Con il Grecale, il vento di nord est che a volte non è meno impetuoso del Maestrale, si trova riparo nei versanti occidentali delle isole dell’arcipelago, meno “battuti” ma assolutamente non meno affascinanti – due su tutti la meravigliosa Razzoli  e il magico Porto della Madonna.

In tanti anni ho affrontato le Bocche di Bonifacio in tutte le condizioni, dalla bonaccia al vento forte, a volte nell’arco della stessa settimana. E in effetti  a molti di quelli che mi chiedono della traversata atlantica e delle navigazioni d’altura per “imparare ad andare in barca”, io rispondo che ad andare a vela si impara qui, nelle Bocche. Mani di terzaroli, andature diverse, ancoraggi, ormeggi, scelta dei ridossi, studio delle carte – in una semplice settimana nelle Bocche di Bonifacio in barca a vela si fa vela davvero.

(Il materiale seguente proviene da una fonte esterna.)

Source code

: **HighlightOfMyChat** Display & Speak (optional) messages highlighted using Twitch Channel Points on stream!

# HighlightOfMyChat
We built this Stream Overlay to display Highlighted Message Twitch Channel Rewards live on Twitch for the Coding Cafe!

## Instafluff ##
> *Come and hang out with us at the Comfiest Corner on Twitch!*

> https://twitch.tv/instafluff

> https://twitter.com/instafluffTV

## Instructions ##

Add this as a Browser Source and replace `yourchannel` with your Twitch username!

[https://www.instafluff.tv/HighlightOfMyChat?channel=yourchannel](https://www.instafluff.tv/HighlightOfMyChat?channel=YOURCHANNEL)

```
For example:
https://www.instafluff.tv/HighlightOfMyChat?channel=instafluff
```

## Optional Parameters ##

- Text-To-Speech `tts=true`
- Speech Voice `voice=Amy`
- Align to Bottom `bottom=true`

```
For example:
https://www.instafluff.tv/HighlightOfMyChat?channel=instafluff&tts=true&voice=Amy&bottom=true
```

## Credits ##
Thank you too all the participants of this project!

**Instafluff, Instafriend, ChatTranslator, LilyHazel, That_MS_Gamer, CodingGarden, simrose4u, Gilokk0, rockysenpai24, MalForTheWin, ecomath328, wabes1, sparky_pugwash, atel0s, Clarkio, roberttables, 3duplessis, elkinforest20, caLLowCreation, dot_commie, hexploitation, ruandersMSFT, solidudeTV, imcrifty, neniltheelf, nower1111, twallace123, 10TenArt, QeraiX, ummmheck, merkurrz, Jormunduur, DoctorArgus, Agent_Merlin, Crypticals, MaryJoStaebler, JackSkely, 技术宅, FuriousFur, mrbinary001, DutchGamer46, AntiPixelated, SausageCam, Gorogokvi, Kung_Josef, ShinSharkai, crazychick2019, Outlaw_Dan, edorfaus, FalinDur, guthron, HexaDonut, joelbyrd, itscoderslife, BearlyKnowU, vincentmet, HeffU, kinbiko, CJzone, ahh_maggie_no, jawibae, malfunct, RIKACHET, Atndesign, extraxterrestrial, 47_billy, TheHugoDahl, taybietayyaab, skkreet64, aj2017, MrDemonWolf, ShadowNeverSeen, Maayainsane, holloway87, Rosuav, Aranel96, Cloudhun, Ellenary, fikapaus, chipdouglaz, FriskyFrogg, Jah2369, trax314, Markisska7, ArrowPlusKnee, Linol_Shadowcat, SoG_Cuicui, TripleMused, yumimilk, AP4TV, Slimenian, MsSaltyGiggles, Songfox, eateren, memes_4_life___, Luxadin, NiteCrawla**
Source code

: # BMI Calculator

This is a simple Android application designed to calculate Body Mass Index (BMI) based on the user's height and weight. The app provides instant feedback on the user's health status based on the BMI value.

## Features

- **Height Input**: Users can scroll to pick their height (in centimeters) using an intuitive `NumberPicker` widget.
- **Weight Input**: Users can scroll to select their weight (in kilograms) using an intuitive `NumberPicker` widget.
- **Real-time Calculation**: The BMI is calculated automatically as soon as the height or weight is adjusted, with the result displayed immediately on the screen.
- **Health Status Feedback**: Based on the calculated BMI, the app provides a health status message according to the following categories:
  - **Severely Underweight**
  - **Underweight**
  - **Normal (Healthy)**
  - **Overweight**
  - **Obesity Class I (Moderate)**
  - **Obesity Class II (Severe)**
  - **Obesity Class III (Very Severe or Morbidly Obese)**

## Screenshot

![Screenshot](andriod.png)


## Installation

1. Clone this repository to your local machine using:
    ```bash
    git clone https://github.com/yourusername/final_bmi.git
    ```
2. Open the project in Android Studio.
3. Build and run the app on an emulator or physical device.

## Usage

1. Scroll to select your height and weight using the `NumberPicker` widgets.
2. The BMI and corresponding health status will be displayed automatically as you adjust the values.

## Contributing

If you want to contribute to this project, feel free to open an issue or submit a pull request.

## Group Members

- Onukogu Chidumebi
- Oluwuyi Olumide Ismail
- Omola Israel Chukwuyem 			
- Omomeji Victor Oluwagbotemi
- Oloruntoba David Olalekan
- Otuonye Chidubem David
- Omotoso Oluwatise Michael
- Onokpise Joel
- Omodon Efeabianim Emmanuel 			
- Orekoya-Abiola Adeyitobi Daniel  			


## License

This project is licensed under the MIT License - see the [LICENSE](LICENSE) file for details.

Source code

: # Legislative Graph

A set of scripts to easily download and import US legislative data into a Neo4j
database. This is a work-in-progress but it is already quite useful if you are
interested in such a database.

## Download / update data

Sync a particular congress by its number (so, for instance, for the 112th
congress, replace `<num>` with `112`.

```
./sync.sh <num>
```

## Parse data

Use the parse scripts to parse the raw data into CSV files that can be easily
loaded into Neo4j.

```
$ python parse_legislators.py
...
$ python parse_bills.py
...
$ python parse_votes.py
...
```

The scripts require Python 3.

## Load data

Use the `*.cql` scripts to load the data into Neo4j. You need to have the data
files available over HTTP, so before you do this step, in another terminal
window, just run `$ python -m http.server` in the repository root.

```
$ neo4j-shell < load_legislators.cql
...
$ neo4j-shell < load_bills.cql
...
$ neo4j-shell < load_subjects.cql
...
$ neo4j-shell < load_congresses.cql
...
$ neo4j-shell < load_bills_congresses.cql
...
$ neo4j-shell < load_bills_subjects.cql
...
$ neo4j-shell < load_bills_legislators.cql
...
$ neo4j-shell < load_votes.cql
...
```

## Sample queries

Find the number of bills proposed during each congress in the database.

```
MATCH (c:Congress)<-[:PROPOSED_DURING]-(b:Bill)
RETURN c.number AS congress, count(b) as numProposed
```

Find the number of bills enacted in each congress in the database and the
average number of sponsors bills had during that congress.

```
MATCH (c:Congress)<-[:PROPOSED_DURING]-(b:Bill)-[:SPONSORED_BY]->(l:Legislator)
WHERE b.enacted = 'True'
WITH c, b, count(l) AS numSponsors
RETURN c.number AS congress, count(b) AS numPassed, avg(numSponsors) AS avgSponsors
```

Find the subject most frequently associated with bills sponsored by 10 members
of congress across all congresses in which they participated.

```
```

Le Bocche di Bonifacio in barca a vela, non solo vento: la bella Bonifacio e uno dei mari più spettacolari del mondo

 La bella Bonifacio…  ancora un altro motivo per amare questo tratto di mare: è uno dei porti più suggestivi del Mediterraneo, con il suo ingresso nascosto nel fiordo, le lunghe falesie bianche, i locali con la musica dal vivo e la città vecchia da visitare. Nelle giornate di vento da Nord Est arrivare a Bonifacio è una passeggiata al lasco, ma con il Ponente non sempre è così  semplice: soprattutto quando il vento è molto da nord ovest l’onda secca di prua frena la barca e per evitarla navigo molto sotto costa alla Corsica facendo numerosi bordi.

Solo un paio di volte, in tanti anni, mi sono “arreso” alle Bocche e ho deciso che avanti non si poteva andare: troppa fatica per l’equipaggio e per la barca, freddo e mal di mare in agguato, rischio di arrivare molto tardi. Poco male, si gira la prua e ci si ridosso all’Isola Piana o a Lavezzi, per riprovare il giorno dopo. Ma quando si riesce a conquistarsi le Bocche a vela, le emozioni per l’equipaggio sono sempre forti. E lo sono anche per me, anche dopo tanto tempo, perché regalano la più bella navigazione del Mediterraneo.

Ma le Bocche e le loro isole sono una delle massime bellezze del Mediterraneo anche sott’acqua. Lo dico senza avere molti dubbi: io non ho visto tanto nella mia vita, ma sento dire anche da chi ha viaggiato molto che questo è uno dei mari più belli del mondo, e di sicuro non ha nulla da invidiare al mar dei Caraibi. L’istituzione delle riserve marine e dei parchi sui due versanti, francese e italiano, ha fatto molto negli anni per tutelare i fondali, e i risultati si vedono: soprattutto a Lavezzi sembra di nuotare in un acquario, tra saraghi reali, salpe, occhiate, polpi e a volte addirittura cernie. A Cavallo è facile vedere le grandi pinne nobilis, a Razzoli si trovano piccole baie nascoste tra le rocce con paesaggi sottomarini spettacolari, e i colori che regala il mare di Budelli sono talmente straordinari da lasciare senza parole anche noi che li vediamo ogni settimana.

Sarà anche una fatica conquistarsi le Bocche di Bonifacio in barca a vela (anche se io dico che lavorare in miniera è peggio), ma la loro bellezza ripaga, sempre.